#Shortener api By @figueyes
A URL shortener creates an alias against an original long url.
- Example:
- long: www.shortener-api.com/figueyes/this-service-is-a-demo/123456789
- shortened: CyZ5i2D
Who will use the service?
- registered users creates twitter marketing, and users can modify their shortened urls.
- all people can read shortened url and redirect to original.
Assumptions
- I assume a ratio read:write = 1000:1, 1000 reads over 1 shortened-url creations.
- it is more important read quickly than write/modify.
- shortened url should be readable to every one.
- I need 26 billions shortened urls
- remain in system, for lifetime.
- traffic/: 17rps = 1000 rpm = 1.5 Million/day = 43.2 Million/month
- manageable: enable/disable url, update original url
- analytics near real time
- size short: as small as possible, no collisions
Non functional requirements
- uptime 99,98%
- quickly + low cost
- storage for lifetime (50 years): 43.2MM requests x 12months x 250 bytes x 50 years = 6.48 TB
to perform a good shortened url, I am going to build a function with the most large entropy as possible, considering:
- The input is a concatenation of url to short + user.

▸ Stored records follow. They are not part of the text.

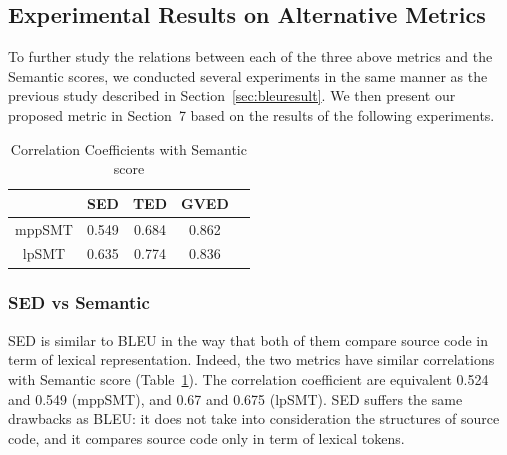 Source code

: \subsection{Experimental Results on Alternative Metrics}

To further study the relations between each of the three above metrics
and the Semantic scores, we conducted several experiments in the same
manner as the previous study described in
Section~\ref{sec:bleuresult}. We then present our proposed metric
in Section~7 based on the results of the following experiments.


\begin{table}
\caption{Correlation Coefficients with Semantic score}
\begin{tabular}{|c|c|c|c|c|}
\hline
 & SED & TED & GVED\\
\hline
mppSMT  & 0.549 & 0.684 & 0.862 \\
lpSMT  & 0.635 & 0.774 & 0.836 \\
\hline
\end{tabular}
\label{table:correlation}
\end{table}


\subsubsection{\textbf{SED vs Semantic}}

SED is similar to BLEU in the way that both of them compare source
code in term of lexical representation. Indeed, the two metrics have
similar correlations with Semantic score
(Table~\ref{table:correlation}). The correlation coefficient are
equivalent 0.524 and 0.549 (mppSMT), and 0.67 and 0.675 (lpSMT). SED
suffers the same drawbacks as BLEU: it does not take into
consideration the structures of source code, and it compares source
code only in term of lexical tokens. 

%

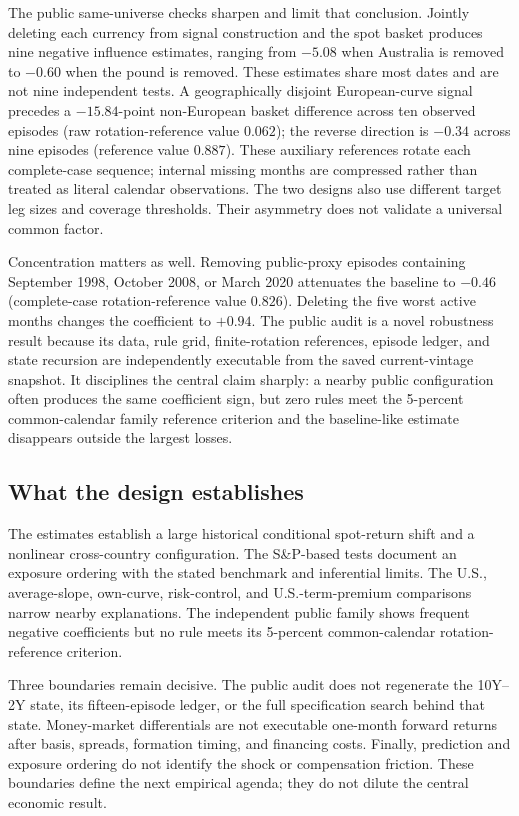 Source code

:

The public same-universe checks sharpen and limit that conclusion. Jointly deleting each currency from signal construction and the spot basket produces nine negative influence estimates, ranging from $-5.08$ when Australia is removed to $-0.60$ when the pound is removed. These estimates share most dates and are not nine independent tests. A geographically disjoint European-curve signal precedes a $-15.84$-point non-European basket difference across ten observed episodes (raw rotation-reference value $0.062$); the reverse direction is $-0.34$ across nine episodes (reference value $0.887$). These auxiliary references rotate each complete-case sequence; internal missing months are compressed rather than treated as literal calendar observations. The two designs also use different target leg sizes and coverage thresholds. Their asymmetry does not validate a universal common factor.

Concentration matters as well. Removing public-proxy episodes containing September 1998, October 2008, or March 2020 attenuates the baseline to $-0.46$ (complete-case rotation-reference value $0.826$). Deleting the five worst active months changes the coefficient to $+0.94$. The public audit is a novel robustness result because its data, rule grid, finite-rotation references, episode ledger, and state recursion are independently executable from the saved current-vintage snapshot. It disciplines the central claim sharply: a nearby public configuration often produces the same coefficient sign, but zero rules meet the 5-percent common-calendar family reference criterion and the baseline-like estimate disappears outside the largest losses.

\subsection{What the design establishes}

The estimates establish a large historical conditional spot-return shift and a nonlinear cross-country configuration. The S\&P-based tests document an exposure ordering with the stated benchmark and inferential limits. The U.S., average-slope, own-curve, risk-control, and U.S.-term-premium comparisons narrow nearby explanations. The independent public family shows frequent negative coefficients but no rule meets its 5-percent common-calendar rotation-reference criterion.

Three boundaries remain decisive. The public audit does not regenerate the 10Y--2Y state, its fifteen-episode ledger, or the full specification search behind that state. Money-market differentials are not executable one-month forward returns after basis, spreads, formation timing, and financing costs. Finally, prediction and exposure ordering do not identify the shock or compensation friction. These boundaries define the next empirical agenda; they do not dilute the central economic result.
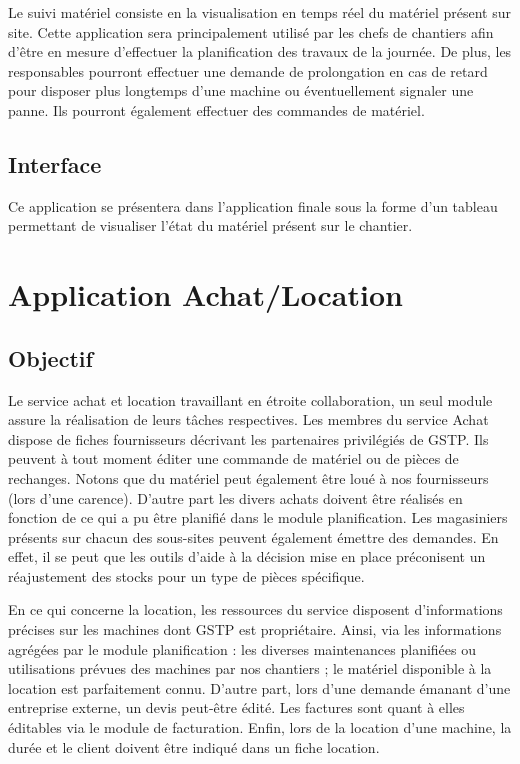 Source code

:         Le suivi matériel consiste en la visualisation en temps réel du matériel présent sur site.  Cette application sera principalement utilisé par les chefs de chantiers afin d'être en mesure d'effectuer la planification des travaux de la journée.
	De plus, les responsables pourront effectuer une demande de prolongation en cas de retard pour disposer plus longtemps d'une machine ou éventuellement signaler une panne. Ils pourront également effectuer des commandes de matériel.

	\subsection {Interface}
	Ce application se présentera dans l'application finale sous la forme d'un tableau permettant de visualiser l'état du matériel présent sur le chantier. 

\section{Application Achat/Location}
	\subsection{Objectif}
	Le service achat et location travaillant en étroite collaboration, un seul module assure la réalisation de leurs tâches respectives. Les membres du service Achat dispose de fiches fournisseurs décrivant les partenaires privilégiés de GSTP. Ils peuvent à tout moment éditer une commande de matériel ou de pièces de rechanges. Notons que du matériel peut également être loué à nos fournisseurs (lors d’une carence). D’autre part les divers achats doivent être réalisés en fonction de ce qui a pu être planifié dans le module planification. 
	Les magasiniers présents sur chacun des sous-sites peuvent également émettre des demandes. En effet, il se peut que les outils d’aide à la décision mise en place préconisent un réajustement des stocks pour un type de pièces spécifique.

	En ce qui concerne la location, les ressources du service disposent d’informations précises sur les machines dont GSTP est propriétaire. Ainsi, via les informations agrégées par le module planification : les diverses maintenances planifiées ou utilisations prévues des machines par nos chantiers ; le matériel disponible à la location est parfaitement connu. 
	D’autre part, lors d’une demande émanant d’une entreprise externe, un devis peut-être édité. Les factures sont quant à elles éditables via le module de facturation. Enfin, lors de la location d’une machine, la durée et le client doivent être indiqué dans un fiche location.

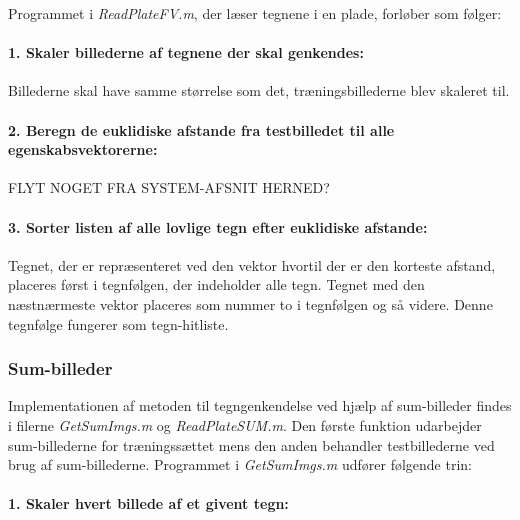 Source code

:

Programmet i \textit{ReadPlateFV.m}, der læser tegnene i en plade, forløber som følger:

\paragraph{1. Skaler billederne af tegnene der skal genkendes:} Billederne skal have samme størrelse som det, træningsbillederne blev skaleret til.

\paragraph{2. Beregn de euklidiske afstande fra testbilledet til alle egenskabsvektorerne:} FLYT NOGET FRA SYSTEM-AFSNIT HERNED?

\paragraph{3. Sorter listen af alle lovlige tegn efter euklidiske afstande:} Tegnet, der er repræsenteret ved den vektor hvortil der er den korteste afstand, placeres først i tegnfølgen, der indeholder alle tegn. Tegnet med den næstnærmeste vektor placeres som nummer to i tegnfølgen og så videre. Denne tegnfølge fungerer som tegn-hitliste.

\subsubsection{Sum-billeder}

Implementationen af metoden til tegngenkendelse ved hjælp af sum-billeder findes i filerne \textit{GetSumImgs.m} og \textit{ReadPlateSUM.m}. Den første funktion udarbejder sum-billederne for træningssættet mens den anden behandler testbillederne ved brug af sum-billederne. Programmet i \textit{GetSumImgs.m} udfører følgende trin:

\paragraph{1. Skaler hvert billede af et givent tegn:}

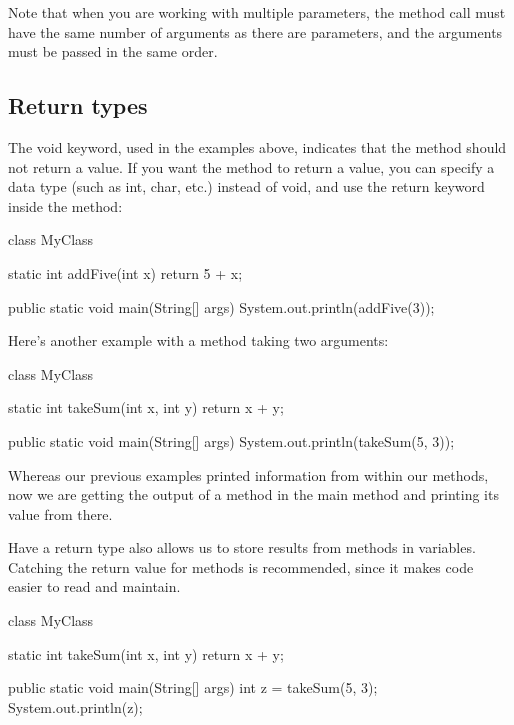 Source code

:  Note that when you are working with multiple parameters, the method call must have the same number of arguments as there are parameters, and the arguments must be passed in the same order.

\subsection{Return types}
The void keyword, used in the examples above, indicates that the method should not return a value. If you want the method to return a value, you can specify a data type (such as int, char, etc.) instead of void, and use the return keyword inside the method: 

\begin{code}
class MyClass {
  static int addFive(int x) {
    return 5 + x;
  }

  public static void main(String[] args) {
    System.out.println(addFive(3));
  }
}
\end{code}

Here's another example with a method taking two arguments:

\begin{code}
class MyClass {
  static int takeSum(int x, int y) {
    return x + y;
  }

  public static void main(String[] args) {
    System.out.println(takeSum(5, 3));
  }
}
\end{code}


Whereas our previous examples printed information from within our methods, now we are getting the output of a method in the main method and printing its value from there. 

Have a return type also allows us to store results from methods in variables. Catching the return value for methods is recommended, since it makes code easier to read and maintain. 

\begin{code}
class MyClass {
  static int takeSum(int x, int y) {
    return x + y;
  }

  public static void main(String[] args) {
    int z = takeSum(5, 3);
    System.out.println(z);
  }
}
\end{code}

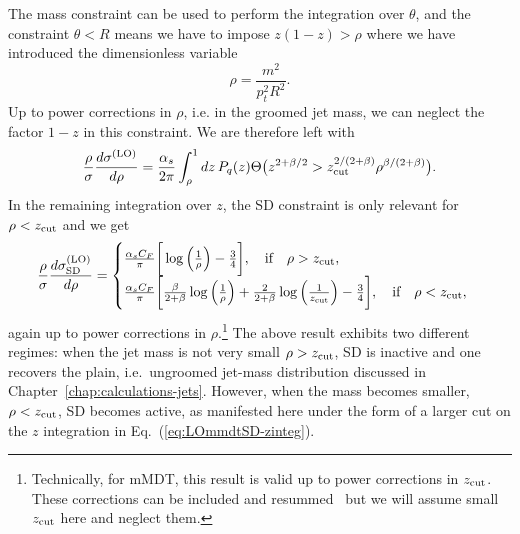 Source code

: The mass constraint can be used to perform the integration over
$\theta$, and the constraint $\theta<R$ means we have to impose
$z(1-z)>\rho$ where we have introduced the dimensionless variable
\begin{equation}\label{eq:rho-definition}
  \rho = \frac{m^2}{p_t^2R^2}.
\end{equation}
Up to power corrections in $\rho$, i.e. in the groomed jet mass, we
can neglect the factor $1-z$ in this constraint.
%
We are therefore left with
\begin{equation}\label{eq:LOmmdtSD-zinteg}
  \frac{\rho}{\sigma}\frac{d\sigma^{\text{(LO)}}}{d\rho}
  = \frac{\alpha_s}{2\pi} \int_\rho^1dz\,P_q(z)
  \Theta\big(z^{2+\beta/2}>z_{\text{cut}}^{2/(2+\beta)}\rho^{\beta/(2+\beta)}\big).
\end{equation}
In the remaining integration over $z$, the SD constraint is only
relevant for $\rho<z_{\text{cut}}$ and we get 
%
\begin{equation} \label{eq:sigma-SD-LO}
  \frac{\rho}{\sigma}\frac{d\sigma^{\text{(LO)}}_\text{SD}}{d\rho} =
  \begin{cases}
   \frac{\alpha_sC_F}{\pi}
    \bigg[\log\Big(\frac{1}{\rho}\Big)-\frac{3}{4}\bigg],
  \quad \text{if} \quad \rho>z_{\text{cut}},  \\
    \frac{\alpha_sC_F}{\pi}
    \bigg[\frac{\beta}{2+\beta}\log\Big(\frac{1}{\rho}\Big)+\frac{2}{2+\beta}\log\Big(\frac{1}{z_{\text{cut}}}\Big)-\frac{3}{4}\bigg],
  \quad \text{if} \quad \rho<z_{\text{cut}},
  \end{cases}
\end{equation}
again up to power corrections in $\rho$.\footnote{Technically, for
  mMDT, this result is valid up to power corrections in $z_{\text{cut}}$. These
  corrections can be included and
  resummed~\cite{Dasgupta:2013ihk,Marzani:2017mva} but we will assume
  small $z_{\text{cut}}$ here and neglect them.}
%
The above result exhibits two different regimes: when the jet mass is
not very small $\rho>z_{\text{cut}}$, SD is inactive and one recovers the
plain, i.e.\ ungroomed jet-mass distribution discussed in Chapter~\ref{chap:calculations-jets}. However, when the mass becomes
smaller, $\rho<z_{\text{cut}}$, SD becomes active, as manifested here
under the form of a larger cut on the $z$ integration in Eq.~(\ref{eq:LOmmdtSD-zinteg}).

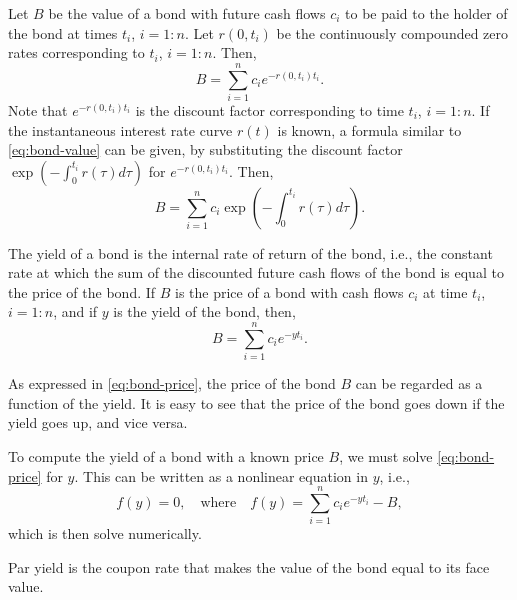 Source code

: Let $ B $ be the value of a bond with future cash flows $ c_i $ to be paid to
    the holder of the bond at times $ t_i $, $ i = 1 : n $.
Let $ r(0, t_i) $ be the continuously compounded zero rates corresponding to
    $ t_i $, $ i = 1 : n $.
Then,
\begin{equation}
    B = \sum_{i=1}^{n} c_i e^{-r(0, t_i)t_i}.
    \label{eq:bond-value}
\end{equation}
Note that $ e^{-r(0, t_i)t_i} $ is the discount factor corresponding to time
    $ t_i $, $ i = 1 : n $.
If the instantaneous interest rate curve $ r(t) $ is known, a formula similar
    to \eqref{eq:bond-value} can be given, by substituting the discount factor
    $ \exp \left( -\int_{0}^{t_i} r(\tau) d\tau \right) $ for
    $ e^{-r(0, t_i) t_i} $.
Then,
\begin{equation}
    B = \sum_{i=1}^{n} c_i \exp \left( -\int_{0}^{t_i} r(\tau) d\tau \right).
    \label{eq:bond-value-integral}
\end{equation}

\begin{definition}
    The yield of a bond is the internal rate of return of the bond, i.e., the
        constant rate at which the sum of the discounted future cash flows of
        the bond is equal to the price of the bond.
    If $ B $ is the price of a bond with cash flows $ c_i $ at time $ t_i $,
        $ i = 1 : n $, and if $ y $ is the yield of the bond, then,
    \begin{equation}
        B = \sum_{i=1}^{n} c_i e^{-yt_i}.
        \label{eq:bond-price}
    \end{equation}
\end{definition}

As expressed in \eqref{eq:bond-price}, the price of the bond $ B $ can be
    regarded as a function of the yield.
It is easy to see that the price of the bond goes down if the yield goes up, and
    vice versa.

To compute the yield of a bond with a known price $ B $, we must solve
    \eqref{eq:bond-price} for $ y $.
This can be written as a nonlinear equation in $ y $, i.e.,
\begin{equation*}
    f(y) = 0, \quad \text{where} \quad
    f(y) = \sum_{i=1}^{n} c_i e^{-y t_i} - B,
\end{equation*}
which is then solve numerically.

\begin{definition}
    Par yield is the coupon rate that makes the value of the bond equal to its
        face value.
\end{definition}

- Hashing the initial input. I will use SHA-256 with length of 32 bits and no-collisions found.
- Encoding the binary result to text. I will use BASE-58 encoding to reduce the output confusion (Satoshi Nakamoto, https://en.bitcoin.it/wiki/Base58Check_encoding).
- The final output will be of length 7 as default (58ˆ7 possibles ≈ 2.2 trillions). The App supports length configuration.
- Better experience to users: readable shortened url.
General Diagram
- I will store 26 billions shortened urls.
- the service will read database heavily and this should be fast.
- I need to scale database services easily and fast.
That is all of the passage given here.